Tonight is an exciting night for us monetary policy types. The BOE and ECB have announcement windows, and there is much speculation about what both central banks will do.
For the record, I think that the BOE will do more LSAPs (probably 50bn GBP, almost certainly Gilts only), and that the ECB will disappoint by announcing only a 1yr LTRO.
The market is mostly convinced that the BOE will do more QE, but thinks the Old Lady will wait until November. My experience is that (excepting the ECB) central banks see it before the street, and so get there first. Also, it is (theoretically) good to surprise by being easier than expected.
We can all see the case for easier money in Europe – so why do I think the ECB will not act? Because they want to seperate monetary and (psuedo) fiscal policy, and because Trichet would see a total reversal as an admission of prior error.
The ECB hates the SMP. It is psuedo fiscal policy, and they would sooner not be involved. They have shown their disdain for this dirty work by tightening interest rate policy at the same time as they were buying distressed Peripheral Sovereign Debt.
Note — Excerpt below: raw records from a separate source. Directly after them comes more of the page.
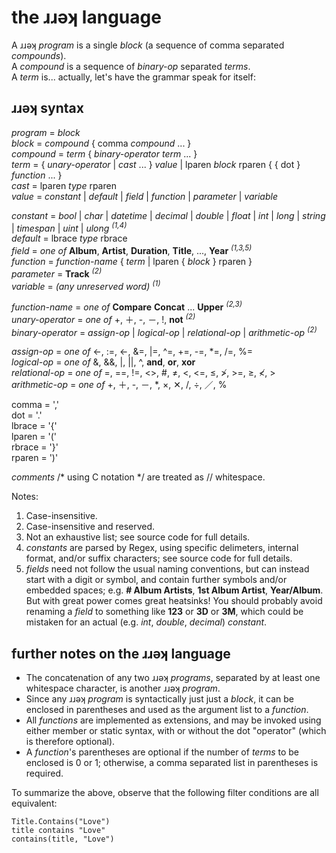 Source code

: ﻿# the ɹɹǝʞ language

A ɹɹǝʞ _program_ is a single _block_ (a sequence of comma separated _compounds_).  
A _compound_ is a sequence of _binary-op_ separated _terms_.  
A _term_ is... actually, let's have the grammar speak for itself:  

## ɹɹǝʞ syntax

_program_ = _block_  
_block_ = _compound_ \{ comma _compound_ ... \}  
_compound_ = _term_ \{ _binary-operator_ _term_ ... \}  
_term_ = \{ _unary-operator_ | _cast_ ... \} _value_ | lparen _block_ rparen \{ \{ dot \} _function_ ... \}  
_cast_ = lparen _type_ rparen  
_value_ = _constant_ | _default_ | _field_ | _function_ | _parameter_ | _variable_  

_constant_ = _bool_ | _char_ | _datetime_ | _decimal_ | _double_ | _float_ | _int_ | _long_ | _string_ | _timespan_ | _uint_ | _ulong_ <sup>_(1,4)_</sup>  
_default_ = lbrace _type_ rbrace  
_field_ = _one of_ **Album**, **Artist**, **Duration**, **Title**, ..., **Year** <sup>_(1,3,5)_</sup>  
_function_ = _function-name_ \{ _term_ | lparen \{ _block_ \} rparen \}  
_parameter_ = **Track** <sup>_(2)_</sup>  
_variable_ = _(any unreserved word)_ <sup>_(1)_</sup>  

_function-name_ = _one of_ **Compare** **Concat** ... **Upper** <sup>_(2,3)_</sup>  
_unary-operator_ = _one of_ +, ＋, -, －, !, **not** <sup>_(2)_</sup>  
_binary-operator_ = _assign-op_ | _logical-op_ | _relational-op_ | _arithmetic-op_ <sup>_(2)_</sup>  

_assign-op_ = _one of_ <-, :=, ←, &=, |=, \^=, +=, -=, \*=, /=, %=  
_logical-op_ = _one of_ &, &&, |, ||, ^, **and**, **or**, **xor**  
_relational-op_ = _one of_ =, ==, !=, <>, #, ≠, <, \<=, ≤, ≯, >=, ≥, ≮, >  
_arithmetic-op_ = _one of_ +, ＋, -, －, *, ×, ✕, /, ÷, ／, %  

comma = ','  
dot = '.'  
lbrace = '{'  
lparen = '('  
rbrace = '}'  
rparen = ')'  

_comments_ /* using C notation */ are treated as // whitespace.  

Notes:  
1. Case-insensitive.  
2. Case-insensitive and reserved.  
3. Not an exhaustive list; see source code for full details.  
4. _constants_ are parsed by Regex, using specific delimeters, internal format, and/or suffix characters; see source code for full details.  
5. _fields_ need not follow the usual naming conventions, but can instead start with a digit or symbol, and contain further symbols and/or embedded spaces; e.g. **\#&nbsp;Album&nbsp;Artists**, **1st&nbsp;Album&nbsp;Artist**, **Year/Album**. But with great power comes great heatsinks! You should probably avoid renaming a _field_ to something like **123** or **3D** or **3M**, which could be mistaken for an actual (e.g. _int_, _double_, _decimal_) _constant_.  

## further notes on the ɹɹǝʞ language  

- The concatenation of any two ɹɹǝʞ _programs_, separated by at least one whitespace character, is another ɹɹǝʞ _program_.  
- Since any ɹɹǝʞ _program_ is syntactically just just a _block_, it can be enclosed in parentheses and used as the argument list to a _function_.  
- All _functions_ are implemented as extensions, and may be invoked using either member or static syntax, with or without the dot "operator" (which is therefore optional).  
- A _function_'s parentheses are optional if the number of _terms_ to be enclosed is 0 or 1; otherwise, a comma separated list in parentheses is required.  

To summarize the above, observe that the following filter conditions are all equivalent:

    Title.Contains("Love")
    title contains "Love"
    contains(title, "Love")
This was a somewhat a disengenous seperation, however it made clear that interest rate policy would remain focused on their primary target (price stability); and that the SMP – a maturity transformation and credit-risk reallocation policy which is properly the domain of elected fiscal authorities – was seperate from and subordinate to their price stability objective.
Of course we all could see that higher rates were hurting the fiscal situation of the weakest economies, but the ECB makes interest rate policy in response to the German unemployment rate (which is still declining) so none of that mattered. The consequent problems were for elected officials to work out.
Those looking for Trichet to end his tenure with a complete reversal of the 2011 tightenings misunderstand Trickey. Trichet continues to defend the July 2008 rate hike, and I think he really believes it was the right thing to do – even knowing what followed.
I think Trichet would see his legacy as best defined by the July 2008 hike, and the muscular 2011 tightenings. These established his (and the ECB’s) inflation fighting credibility. I doubt that he would want to give it away at his final meeting.
We will find out soon enough – goodluck (sell some cable for me!)
I don’t think being an inflation busting central bank after 2007 is a reputation worth defending. At least in western world. What a mess. People always fight the last battle. Not the next. They should take a leaf out of Jobs’ book. Think forward; think differently.
well, it’s a bit like fiscal policy – the great your inflation fighting cred, the greater your ability to agressively ease when there is a crisis. i guess the ECB doesn’t see the crisis we percieve …
i think this is partly an institutional issue – don’t expect anything different from Draghi
There wouldn’t be such an easing if stupid austerity measures weren’t being implemented.
At least the IMF have brought some sanity into the debate.
Bring in Austerity at the time it should be implemented like now in Australia indeed we are the perfect example of how economic policy should proceed!